Before you can install Data Director for Hadoop, you must have set up the following VMware products.

Install vSphere 5.0 (or later) Enterprise or Enterprise Plus.

Enable the vSphere Network Time Protocol on the ESXi hosts. The Network Time Protocol (NTP) daemon ensures that time-dependent processes occur in sync across hosts.

Resource Requirements for the vSphere Management Server and Templates

Resource pool with at least 4GB RAM.

Port group (or dvportgroup) with at least 6 uplink ports that has connectivity with the dvportgroups used to deploy your Hadoop clusters.

30GB or more (recommended) disk space for the management server and Hadoop template virtual disks.

Resource Requirements for the Hadoop Cluster

By default, when you deploy the Data Director for Hadoop OVF, the deployment process allocates resources for the Hadoop cluster from the resource pool you create in vSphere. If you deploy using the default resource pool, the Hadoop cluster you create must not exceed the resources you allocate to the vSphere Management Server and Templates (see above).
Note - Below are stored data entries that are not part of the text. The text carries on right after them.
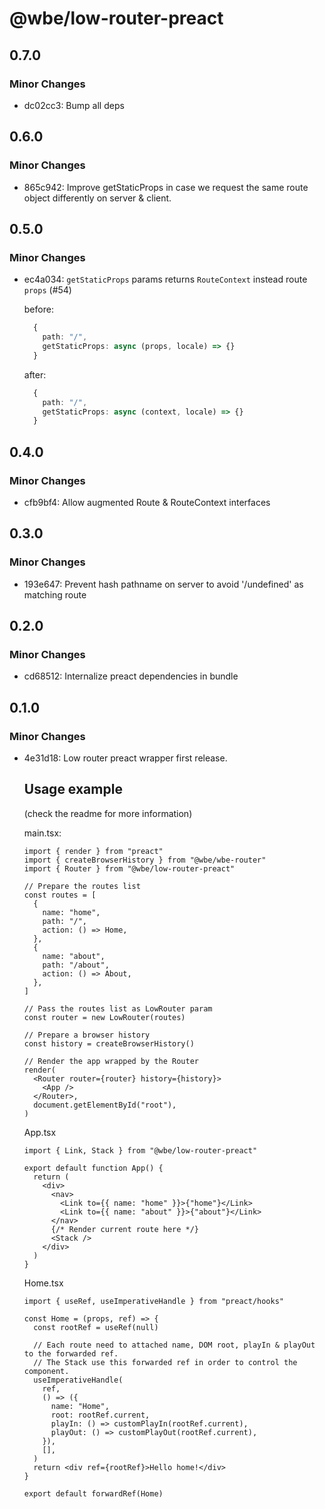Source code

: # @wbe/low-router-preact

## 0.7.0

### Minor Changes

- dc02cc3: Bump all deps

## 0.6.0

### Minor Changes

- 865c942: Improve getStaticProps in case we request the same route object differently on server & client.

## 0.5.0

### Minor Changes

- ec4a034: `getStaticProps` params returns `RouteContext` instead route `props` (#54)

  before:

  ```ts
    {
      path: "/",
      getStaticProps: async (props, locale) => {}
    }

  ```

  after:

  ```ts
    {
      path: "/",
      getStaticProps: async (context, locale) => {}
    }

  ```

## 0.4.0

### Minor Changes

- cfb9bf4: Allow augmented Route & RouteContext interfaces

## 0.3.0

### Minor Changes

- 193e647: Prevent hash pathname on server to avoid '/undefined' as matching route

## 0.2.0

### Minor Changes

- cd68512: Internalize preact dependencies in bundle

## 0.1.0

### Minor Changes

- 4e31d18: Low router preact wrapper first release.

  ## Usage example

  (check the readme for more information)

  main.tsx:

  ```tsx
  import { render } from "preact"
  import { createBrowserHistory } from "@wbe/wbe-router"
  import { Router } from "@wbe/low-router-preact"

  // Prepare the routes list
  const routes = [
    {
      name: "home",
      path: "/",
      action: () => Home,
    },
    {
      name: "about",
      path: "/about",
      action: () => About,
    },
  ]

  // Pass the routes list as LowRouter param
  const router = new LowRouter(routes)

  // Prepare a browser history
  const history = createBrowserHistory()

  // Render the app wrapped by the Router
  render(
    <Router router={router} history={history}>
      <App />
    </Router>,
    document.getElementById("root"),
  )
  ```

  App.tsx

  ```tsx
  import { Link, Stack } from "@wbe/low-router-preact"

  export default function App() {
    return (
      <div>
        <nav>
          <Link to={{ name: "home" }}>{"home"}</Link>
          <Link to={{ name: "about" }}>{"about"}</Link>
        </nav>
        {/* Render current route here */}
        <Stack />
      </div>
    )
  }
  ```

  Home.tsx

  ```tsx
  import { useRef, useImperativeHandle } from "preact/hooks"

  const Home = (props, ref) => {
    const rootRef = useRef(null)

    // Each route need to attached name, DOM root, playIn & playOut to the forwarded ref.
    // The Stack use this forwarded ref in order to control the component.
    useImperativeHandle(
      ref,
      () => ({
        name: "Home",
        root: rootRef.current,
        playIn: () => customPlayIn(rootRef.current),
        playOut: () => customPlayOut(rootRef.current),
      }),
      [],
    )
    return <div ref={rootRef}>Hello home!</div>
  }

  export default forwardRef(Home)
  ```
You can opt to not have the deployment process create a default resource pool, and manually create resource pools for your clusters with differing resource allocations as needed.

Resource pool limit is not less than the total memory required by the Hadoop cluster.

Datastore free space is not less than the total size needed by the Hadoop cluster, plus swap disks for each Hadoop node that is equal to the memory size requested.

Dvportgroup configured across all relevant ESX hosts, and has connectivity with the dvportgroups in use by the management server.

HA is enabled for the master node if HA protection is needed.


vSphere enterprise license because VMware High Availability (HA) and VMware Distributed Resources Scheduler (DRS) must be enabled.

One license per Hadoop worker node virtual machine. Hadoop nodes that only contain master roles (hadoop_namenode, hadoop_jobtracker) or client services (hadoop_client, pig, hive, hive_server) are exempt from licensing requirements. For example, if a cluster contains 1 master node, 10 worker nodes and 1 client node, 10 licenses are required.

You manage Data Director for Hadoop licenses from vSphere. You cannot manage the licenses with the Data Director licensing interface.